Abdullah Şamil Güser

XGBoost

Introduction to XGBoost (Lesson 68)

XGBoost in Machine Learning

XGBoost (eXtreme Gradient Boosting): Highly regarded in ML competitions for handling complex datasets.
Boosting Technique: Builds an ensemble of trees sequentially, focusing on correcting previous errors.

Linear Models

Working Principle: Assigns weights to features; sums weighted features to predict target.
Example Weights: Temperature (0.3), Humidity (-0.1), Wind Speed (0.2).
Pros: Fast, easy to understand, clear feature importance.
Cons: Requires features on similar scales; needs one-hot encoding for categorical data; struggles with non-linear data unless extensive feature engineering is done.

Tree-Based Models

Function: Splits data using a series of questions; handles non-linear relationships well.
Classification: Pure leaf nodes for single classes.
Regression: Groups similar instances; predicts average target in a leaf node.
Pros: Manages non-linear and mixed scale data; doesn’t require one-hot encoding.
Cons: Single trees prone to overfitting; balancing depth to prevent over/underfitting is challenging.

Ensemble Methods

Random Forest: Combines multiple trees to improve predictions.
Diversity in Trees: Created by varying training data or features.
Bagging: Random sampling of training data for each tree.
Boosting (Used by XGBoost): Focuses on correcting previous tree’s errors; iterative improvement.

XGBoost vs.
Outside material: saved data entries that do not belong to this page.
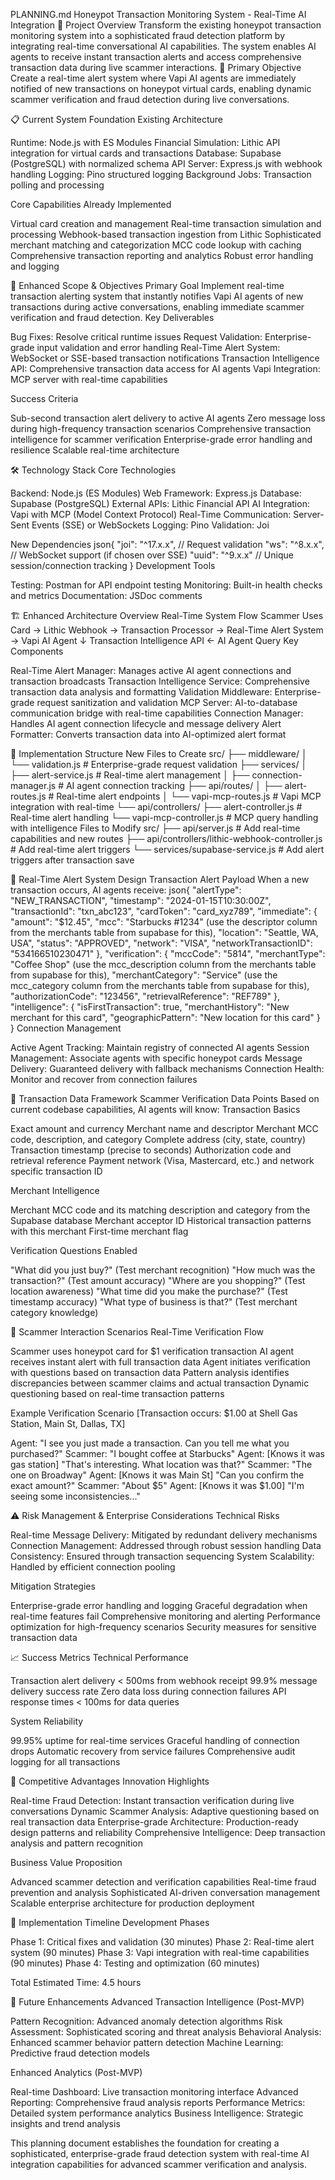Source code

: PLANNING.md
Honeypot Transaction Monitoring System - Real-Time AI Integration
🎯 Project Overview
Transform the existing honeypot transaction monitoring system into a sophisticated fraud detection platform by integrating real-time conversational AI capabilities. The system enables AI agents to receive instant transaction alerts and access comprehensive transaction data during live scammer interactions.
🚀 Primary Objective
Create a real-time alert system where Vapi AI agents are immediately notified of new transactions on honeypot virtual cards, enabling dynamic scammer verification and fraud detection during live conversations.

📋 Current System Foundation
Existing Architecture

Runtime: Node.js with ES Modules
Financial Simulation: Lithic API integration for virtual cards and transactions
Database: Supabase (PostgreSQL) with normalized schema
API Server: Express.js with webhook handling
Logging: Pino structured logging
Background Jobs: Transaction polling and processing

Core Capabilities Already Implemented

Virtual card creation and management
Real-time transaction simulation and processing
Webhook-based transaction ingestion from Lithic
Sophisticated merchant matching and categorization
MCC code lookup with caching
Comprehensive transaction reporting and analytics
Robust error handling and logging


🎯 Enhanced Scope & Objectives
Primary Goal
Implement real-time transaction alerting system that instantly notifies Vapi AI agents of new transactions during active conversations, enabling immediate scammer verification and fraud detection.
Key Deliverables

Bug Fixes: Resolve critical runtime issues
Request Validation: Enterprise-grade input validation and error handling
Real-Time Alert System: WebSocket or SSE-based transaction notifications
Transaction Intelligence API: Comprehensive transaction data access for AI agents
Vapi Integration: MCP server with real-time capabilities

Success Criteria

Sub-second transaction alert delivery to active AI agents
Zero message loss during high-frequency transaction scenarios
Comprehensive transaction intelligence for scammer verification
Enterprise-grade error handling and resilience
Scalable real-time architecture


🛠 Technology Stack
Core Technologies

Backend: Node.js (ES Modules)
Web Framework: Express.js
Database: Supabase (PostgreSQL)
External APIs: Lithic Financial API
AI Integration: Vapi with MCP (Model Context Protocol)
Real-Time Communication: Server-Sent Events (SSE) or WebSockets
Logging: Pino
Validation: Joi

New Dependencies
json{
  "joi": "^17.x.x",           // Request validation
  "ws": "^8.x.x",             // WebSocket support (if chosen over SSE)
  "uuid": "^9.x.x"            // Unique session/connection tracking
}
Development Tools

Testing: Postman for API endpoint testing
Monitoring: Built-in health checks and metrics
Documentation: JSDoc comments


🏗 Enhanced Architecture Overview
Real-Time System Flow
Scammer Uses Card → Lithic Webhook → Transaction Processor → Real-Time Alert System → Vapi AI Agent
                                                    ↓
                              Transaction Intelligence API ← AI Agent Query
Key Components

Real-Time Alert Manager: Manages active AI agent connections and transaction broadcasts
Transaction Intelligence Service: Comprehensive transaction data analysis and formatting
Validation Middleware: Enterprise-grade request sanitization and validation
MCP Server: AI-to-database communication bridge with real-time capabilities
Connection Manager: Handles AI agent connection lifecycle and message delivery
Alert Formatter: Converts transaction data into AI-optimized alert format


📂 Implementation Structure
New Files to Create
src/
├── middleware/
│   └── validation.js                    # Enterprise-grade request validation
├── services/
│   ├── alert-service.js                 # Real-time alert management
│   ├── connection-manager.js            # AI agent connection tracking
├── api/routes/
│   ├── alert-routes.js                  # Real-time alert endpoints
│   └── vapi-mcp-routes.js              # Vapi MCP integration with real-time
└── api/controllers/
    ├── alert-controller.js              # Real-time alert handling
    └── vapi-mcp-controller.js           # MCP query handling with intelligence
Files to Modify
src/
├── api/server.js                        # Add real-time capabilities and new routes
├── api/controllers/lithic-webhook-controller.js  # Add real-time alert triggers
└── services/supabase-service.js         # Add alert triggers after transaction save

🚨 Real-Time Alert System Design
Transaction Alert Payload
When a new transaction occurs, AI agents receive:
json{
  "alertType": "NEW_TRANSACTION",
  "timestamp": "2024-01-15T10:30:00Z",
  "transactionId": "txn_abc123",
  "cardToken": "card_xyz789",
  "immediate": {
    "amount": "$12.45",
    "mcc": "Starbucks #1234" (use the descriptor column from the merchants table from supabase for this),
    "location": "Seattle, WA, USA",
    "status": "APPROVED",
    "network": "VISA",
    "networkTransactionID": "534166510230471"
  },
  "verification": {
    "mccCode": "5814",
    "merchantType": "Coffee Shop" (use the mcc_description column from the merchants table from supabase for this),
    "merchantCategory": "Service" (use the mcc_category column from the merchants table from supabase for this),
    "authorizationCode": "123456",
    "retrievalReference": "REF789"
  },
  "intelligence": {
    "isFirstTransaction": true,
    "merchantHistory": "New merchant for this card",
    "geographicPattern": "New location for this card"
  }
}
Connection Management

Active Agent Tracking: Maintain registry of connected AI agents
Session Management: Associate agents with specific honeypot cards
Message Delivery: Guaranteed delivery with fallback mechanisms
Connection Health: Monitor and recover from connection failures


🧠 Transaction Data Framework
Scammer Verification Data Points
Based on current codebase capabilities, AI agents will know:
Transaction Basics

Exact amount and currency
Merchant name and descriptor
Merchant MCC code, description, and category
Complete address (city, state, country)
Transaction timestamp (precise to seconds)
Authorization code and retrieval reference
Payment network (Visa, Mastercard, etc.) and network specific transaction ID

Merchant Intelligence

Merchant MCC code and its matching description and category from the Supabase database
Merchant acceptor ID
Historical transaction patterns with this merchant
First-time merchant flag

Verification Questions Enabled

"What did you just buy?" (Test merchant recognition)
"How much was the transaction?" (Test amount accuracy)
"Where are you shopping?" (Test location awareness)
"What time did you make the purchase?" (Test timestamp accuracy)
"What type of business is that?" (Test merchant category knowledge)

🎪 Scammer Interaction Scenarios
Real-Time Verification Flow

Scammer uses honeypot card for $1 verification transaction
AI agent receives instant alert with full transaction data
Agent initiates verification with questions based on transaction data
Pattern analysis identifies discrepancies between scammer claims and actual transaction
Dynamic questioning based on real-time transaction patterns

Example Verification Scenario
[Transaction occurs: $1.00 at Shell Gas Station, Main St, Dallas, TX]

Agent: "I see you just made a transaction. Can you tell me what you purchased?"
Scammer: "I bought coffee at Starbucks"
Agent: [Knows it was gas station] "That's interesting. What location was that?"
Scammer: "The one on Broadway"
Agent: [Knows it was Main St] "Can you confirm the exact amount?"
Scammer: "About $5"
Agent: [Knows it was $1.00] "I'm seeing some inconsistencies..."

⚠️ Risk Management & Enterprise Considerations
Technical Risks

Real-time Message Delivery: Mitigated by redundant delivery mechanisms
Connection Management: Addressed through robust session handling
Data Consistency: Ensured through transaction sequencing
System Scalability: Handled by efficient connection pooling

Mitigation Strategies

Enterprise-grade error handling and logging
Graceful degradation when real-time features fail
Comprehensive monitoring and alerting
Performance optimization for high-frequency scenarios
Security measures for sensitive transaction data

📈 Success Metrics
Technical Performance

Transaction alert delivery < 500ms from webhook receipt
99.9% message delivery success rate
Zero data loss during connection failures
API response times < 100ms for data queries

System Reliability

99.95% uptime for real-time services
Graceful handling of connection drops
Automatic recovery from service failures
Comprehensive audit logging for all transactions


🚀 Competitive Advantages
Innovation Highlights

Real-time Fraud Detection: Instant transaction verification during live conversations
Dynamic Scammer Analysis: Adaptive questioning based on real transaction data
Enterprise-grade Architecture: Production-ready design patterns and reliability
Comprehensive Intelligence: Deep transaction analysis and pattern recognition

Business Value Proposition

Advanced scammer detection and verification capabilities
Real-time fraud prevention and analysis
Sophisticated AI-driven conversation management
Scalable enterprise architecture for production deployment


📅 Implementation Timeline
Development Phases

Phase 1: Critical fixes and validation (30 minutes)
Phase 2: Real-time alert system (90 minutes)
Phase 3: Vapi integration with real-time capabilities (90 minutes)
Phase 4: Testing and optimization (60 minutes)

Total Estimated Time: 4.5 hours

🔮 Future Enhancements
Advanced Transaction Intelligence (Post-MVP)

Pattern Recognition: Advanced anomaly detection algorithms
Risk Assessment: Sophisticated scoring and threat analysis
Behavioral Analysis: Enhanced scammer behavior pattern detection
Machine Learning: Predictive fraud detection models

Enhanced Analytics (Post-MVP)

Real-time Dashboard: Live transaction monitoring interface
Advanced Reporting: Comprehensive fraud analysis reports
Performance Metrics: Detailed system performance analytics
Business Intelligence: Strategic insights and trend analysis

This planning document establishes the foundation for creating a sophisticated, enterprise-grade fraud detection system with real-time AI integration capabilities for advanced scammer verification and analysis.
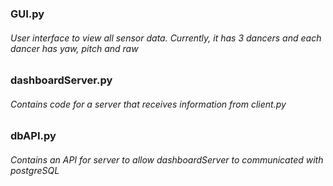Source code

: ### GUI.py 
###### User interface to view all sensor data. Currently, it has 3 dancers and each dancer has yaw, pitch and raw
### dashboardServer.py
###### Contains code for a server that receives information from client.py
### dbAPI.py
###### Contains an API for server to allow dashboardServer to communicated with postgreSQL
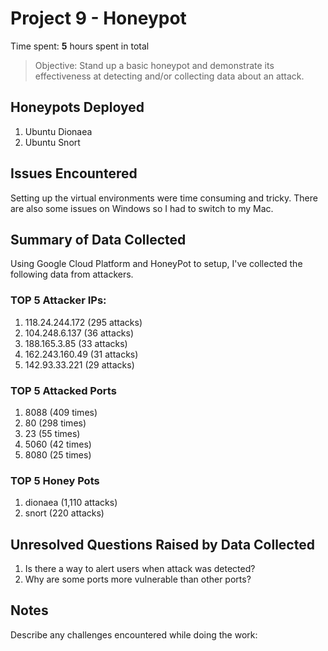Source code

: # Project 9 - Honeypot

Time spent: **5** hours spent in total

> Objective: Stand up a basic honeypot and demonstrate its effectiveness at detecting and/or collecting data about an attack.

## Honeypots Deployed

1. Ubuntu Dionaea
2. Ubuntu Snort

## Issues Encountered

Setting up the virtual environments were time consuming and tricky. There are also some issues on Windows so I had to switch to my Mac.

## Summary of Data Collected

Using Google Cloud Platform and HoneyPot to setup, I've collected the following data from attackers.

### TOP 5 Attacker IPs:

1. 118.24.244.172 (295 attacks)
2. 104.248.6.137 (36 attacks)
3. 188.165.3.85 (33 attacks)
4. 162.243.160.49 (31 attacks)
5. 142.93.33.221 (29 attacks)

### TOP 5 Attacked Ports

1. 8088 (409 times)
2. 80 (298 times)
3. 23 (55 times)
4. 5060 (42 times)
5. 8080 (25 times)

### TOP 5 Honey Pots

1. dionaea (1,110 attacks)
2. snort (220 attacks)

## Unresolved Questions Raised by Data Collected

1. Is there a way to alert users when attack was detected?
2. Why are some ports more vulnerable than other ports?

## Notes

Describe any challenges encountered while doing the work:
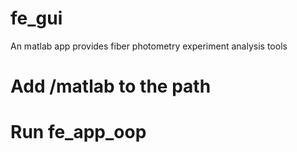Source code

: # fe_gui
An matlab app provides fiber photometry experiment analysis tools

# Add /matlab to the path

# Run fe_app_oop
Linear Models

Linear Models: Suitable for simpler, linearly separable datasets; require scaled, encoded data.
XGBoost: Effective for complex, non-linear datasets; robust to various data scales and types.

Conclusion

Linear Models: Preferred for speed and simplicity but limited by data complexity.
XGBoost and Tree-Based Models: Better for complex, non-linear data but require careful tuning to prevent overfitting. Ensemble methods like XGBoost offer enhanced predictive power.

Labs - Local Mode

Note that these examples are not specific to sagemaker, they are general XGBoost examples.

1. Data Preparation and Training Simple Regression (Lesson 69&70)

Use linear_data_preparation.ipynb to generate data.
Use linear_xgboost_localmode.ipynb to train XGBoost and Linear Regression models.

! Sagemaker resets the notebook each time we stop and start the notebook instance.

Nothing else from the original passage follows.